За что – неважно. Хватит глупых бредней,

любой сюжет истории знаком –

незваный гость потопчется в передней,

потом впотьмах повозится с замком

и всё поймёт - опять пошёл по кругу,

в любой земле, тем паче – на Руси,

княжна вольна подтягивать подпругу,

да бить плетьми, о большем не проси.

Так должно быть, так правильно, так верно,

пора молчать, и значит – замолчи.

Кому нужна рифмованная скверна,

кому нужны поддельные ключи

от царских врат. Владея тайной речи,

храни секрет, Создатель будет рад…

Твоя судьба осталась в Междуречье,

где к Тигру жмётся бешеный Евфрат.

Я это знаю… Дар необъяснимый

никак нельзя кому-то ставить в плюс.

Мои слова… Я сам расстанусь с ними,

я брошу их, я с ними расплююсь,

чтоб дальше жить без голоса и слуха,

в своём дворе, в дому, в себе самом.

Тогда от строк, во мне звучащих глухо,

уже никто не тронется умом.

А дикий скиф не станет новосёлом

в моём стихе… на кухоньке моей.

Пора писать о чём-нибудь весёлом.

Пора писать… Да только вот сумей

молчать, но в голос… Если же, однако,

рискну упрятать малое в большом,

пошлёт Всевышний встречу с акинаком,

а может – с дагой или палашом.

 

 

И ПРИХОДИТ ВОЛЧОК

 

И приходит волчок, за бочок укусить слегонца,

недокурен бычок и на донце немного винца,

но стакан отставляю в сторонку, тушу сигарету…

Вспоминаю, как мама читала мне этот стишок –

он когда-то меня доставал до нутра, до кишок,

я об этом сегодня тебе расскажу по секрету.

 

Мама очень боялась, что буду курить – и курю.

Что сопьюсь – а не пью, но привычка лежать на краю

почему-то со мной… Ну, подвинься – я с краешку лягу,

ты – под стеночку лучше.
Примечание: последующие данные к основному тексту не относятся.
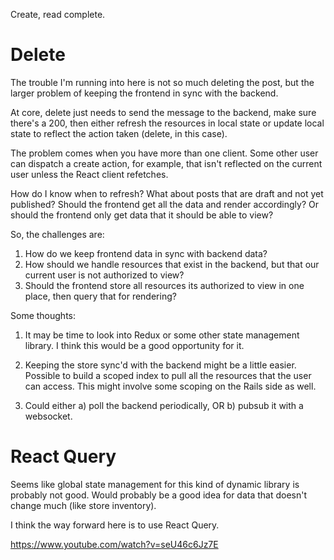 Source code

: Create, read complete.

# Delete
The trouble I'm running into here is not so much deleting the post, but the larger problem of keeping the frontend in sync with the backend.

At core, delete just needs to send the message to the backend, make sure there's a 200, then either refresh the resources in local state or update local state to reflect the action taken (delete, in this case).

The problem comes when you have more than one client. Some other user can dispatch a create action, for example, that isn't reflected on the current user unless the React client refetches.

How do I know when to refresh? What about posts that are draft and not yet published? Should the frontend get all the data and render accordingly? Or should the frontend only get data that it should be able to view?

So, the challenges are:
1) How do we keep frontend data in sync with backend data?
2) How should we handle resources that exist in the backend, but that our current user is not authorized to view?
3) Should the frontend store all resources its authorized to view in one place, then query that for rendering?


Some thoughts:
1) It may be time to look into Redux or some other state management library. I think this would be a good opportunity for it.

2) Keeping the store sync'd with the backend might be a little easier. Possible to build a scoped index to pull all the resources that the user can access. This might involve some scoping on the Rails side as well.

3) Could either a) poll the backend periodically, OR b) pubsub it with a websocket.

# React Query
Seems like global state management for this kind of dynamic library is probably not good. Would probably be a good idea for data that doesn't change much (like store inventory).

I think the way forward here is to use React Query.

https://www.youtube.com/watch?v=seU46c6Jz7E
А серый волчок не жесток,

он детей не утащит. Ракитовый редкий кусток

не укроет собой ни меня, ни тебя, ни делягу-

 

борзописца, который писал колыбельную так,

словно это ничто, словно это пустяк за пятак,

но такой пустячок удержал на краю от запоя…
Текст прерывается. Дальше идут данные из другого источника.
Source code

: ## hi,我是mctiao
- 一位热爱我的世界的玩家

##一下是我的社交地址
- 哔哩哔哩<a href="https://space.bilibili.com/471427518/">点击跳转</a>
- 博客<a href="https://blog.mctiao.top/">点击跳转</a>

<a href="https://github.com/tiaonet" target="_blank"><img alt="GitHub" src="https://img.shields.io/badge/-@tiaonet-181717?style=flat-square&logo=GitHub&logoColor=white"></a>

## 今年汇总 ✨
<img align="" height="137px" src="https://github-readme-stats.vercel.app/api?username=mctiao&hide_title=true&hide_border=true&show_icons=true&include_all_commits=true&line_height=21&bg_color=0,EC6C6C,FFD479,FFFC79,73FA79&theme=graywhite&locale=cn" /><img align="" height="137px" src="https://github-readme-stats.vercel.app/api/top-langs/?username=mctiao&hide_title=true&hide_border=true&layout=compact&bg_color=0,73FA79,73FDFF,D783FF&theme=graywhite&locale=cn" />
И чинарик затушен – пожара не будет, не бойсь.

Да, заядлый курильщик, но всё-таки не из пропойц,

просто мамино счастье, седое и полуслепое

 

без очков. Только память бубнит – не хорош, не высок,

а волчок переборчив – таких не потащит в лесок…

Можно я докурю и допью, ты прости что упрямый,

что усну незаметно, как будто бы исподтишка,

у тебя на груди… И приснится стишок про волчка,

и, конечно же, мама приснится… Конечно же – мама.

 

 

СЕРЁЖА

 

Окно в муравьиных дорожках

и крошках для малых сиих…

Ты где, мой товарищ Серёжка?

Где прочие, Боже спаси…

Да живы ли? Пали до швали?

Смету с подоконника сор.

Серёжка, мы переживали

обиды мальчишеских ссор.

И синие знаки на рожах

и едких бычков никотин…

Серёжа… скажи мне, Серёжа,

зачем я сегодня один,

не веря ни в бога, ни в чёрта

сухую горбушку крошу,

зачем так не рада аорта

ритмичных толчков барышу.

Пустой подоконник, и тропы,

которыми шли муравьи.

И твой послежизненный опыт –

колючие крошки в крови.

 

 

***

 

Зима. Колёса режут наст,

скользит в безумство круг разутый…

Водила мёртвый коренаст,

в крови и пятнышках мазута,

ещё не ведая о том,

что умер, в пол вдавил педали…

И встречка падает пластом

на снег… Неведомые дали

зовут к себе, крестом клеймят

его и сбитую собаку…

И вспыхивает горький мат,

как спичка в горле бензобака.

 

 

***

 

Осень, злая скелетность куста,

прободение стужей,

обнуление старых констант.

Мёрзнешь, кутаясь туже,

плечи съёжены – так существуй,

и не жаждай реванша…

Пусть листва укрывает листву,

облетевшую раньше.

 

 

***

 

Вот парк – осенняя обитель

пернатых ангелов небес…

Почти роденовский мыслитель,

холодных мыслей мелкий бес

в мозгу сидит… Ещё мостится,

зачем-то влезшая туда,

ополоумевшая птица,

стихи роняя из гнезда.

 

 

***

 

это зима, Господи, снег во дворах,

чёрных акаций строй и голосят грачи…

мама пекла оладушки, кушались на ура,

помнится до сих пор – сладки да горячи.

после – чайку, Господи, мёд, пахлава,

время умчалось вскачь, кажется – оглянись –

сад городской, где парочки, музыка и слова,

давит на кнопки всласть дяденька-баянист.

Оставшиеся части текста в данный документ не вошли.